In the BBC's television adaptations of both Tinker Tailor Soldier Spy and Smiley's People, Karla is played by British actor Patrick Stewart. Karla is only seen briefly in one scene in each production and does not speak.

Fictional biography

Much of Karla's history is unconfirmed rumour, passed by Smiley to his protégé Peter Guillam. Among the rumours are that his father was a professional intelligence officer, first for the Czarist Okhrana and later for the Bolshevist Cheka; that as a boy Karla worked as a kitchen boy on a train in occupied Siberia during the Russo-Japanese War of 19041905 (putting his birth somewhere in the late 19th century); and that he was trained in espionage by "Berg" (a possible reference to an alias used by Alexander Orlov), which Smiley compares to "being taught music by a great composer."[1]
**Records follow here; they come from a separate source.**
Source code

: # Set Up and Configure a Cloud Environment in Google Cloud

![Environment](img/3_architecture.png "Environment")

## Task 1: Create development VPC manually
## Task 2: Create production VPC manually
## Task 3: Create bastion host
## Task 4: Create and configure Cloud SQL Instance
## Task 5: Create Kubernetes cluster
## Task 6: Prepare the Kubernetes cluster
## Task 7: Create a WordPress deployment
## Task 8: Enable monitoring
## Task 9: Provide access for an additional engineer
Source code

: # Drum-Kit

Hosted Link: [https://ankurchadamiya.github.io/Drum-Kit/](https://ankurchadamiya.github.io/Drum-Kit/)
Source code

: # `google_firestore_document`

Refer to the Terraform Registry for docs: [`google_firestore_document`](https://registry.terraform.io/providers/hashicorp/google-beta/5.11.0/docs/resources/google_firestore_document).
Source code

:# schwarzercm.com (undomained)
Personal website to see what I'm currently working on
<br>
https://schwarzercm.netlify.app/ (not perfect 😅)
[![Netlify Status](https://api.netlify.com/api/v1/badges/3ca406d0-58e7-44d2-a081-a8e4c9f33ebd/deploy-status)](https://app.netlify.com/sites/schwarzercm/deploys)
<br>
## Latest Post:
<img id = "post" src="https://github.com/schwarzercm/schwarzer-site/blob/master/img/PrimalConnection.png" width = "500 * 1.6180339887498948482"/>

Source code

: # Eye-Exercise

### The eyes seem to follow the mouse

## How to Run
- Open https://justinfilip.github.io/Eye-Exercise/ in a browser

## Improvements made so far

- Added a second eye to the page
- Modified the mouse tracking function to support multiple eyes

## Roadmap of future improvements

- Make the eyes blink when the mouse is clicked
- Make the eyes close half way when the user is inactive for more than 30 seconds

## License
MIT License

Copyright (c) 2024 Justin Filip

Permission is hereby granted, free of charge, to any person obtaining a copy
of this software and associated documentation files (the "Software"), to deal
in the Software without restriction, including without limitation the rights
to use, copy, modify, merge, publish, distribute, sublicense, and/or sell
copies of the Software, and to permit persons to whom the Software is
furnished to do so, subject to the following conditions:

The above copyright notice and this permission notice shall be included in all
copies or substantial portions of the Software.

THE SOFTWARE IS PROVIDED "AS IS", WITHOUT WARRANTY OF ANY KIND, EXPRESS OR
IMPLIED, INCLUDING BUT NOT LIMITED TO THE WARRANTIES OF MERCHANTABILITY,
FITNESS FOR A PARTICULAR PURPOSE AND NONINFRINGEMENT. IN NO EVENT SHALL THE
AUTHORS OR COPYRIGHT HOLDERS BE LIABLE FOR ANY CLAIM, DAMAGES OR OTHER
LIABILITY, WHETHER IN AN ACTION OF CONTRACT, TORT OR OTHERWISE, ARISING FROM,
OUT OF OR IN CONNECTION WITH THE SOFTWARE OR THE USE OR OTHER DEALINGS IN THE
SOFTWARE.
The first recorded Karla activities came during the Spanish Civil War, when he entered Nationalist territory in Spain posing as a White Russian journalist (i.e., an anti-Communist Russian), and recruited a large number of German agents. The network was code-named "Karla", and the agent was later known only by that name. It was an outstanding achievement for such a young man and would become characteristic of Karla in the series.[1]

He next appeared during the German invasion of Russia, running networks of partisans behind German lines. He discovered that his radio operator was a double agent for the Germans and so fed him false information that confused the Germans. According to one legend, at "Yelnya", Karla caused the Germans to shell their own forward line (presumably a reference to either the Yelnya Offensive during the first Battle of Smolensk, or the second Battle of Smolensk).[1]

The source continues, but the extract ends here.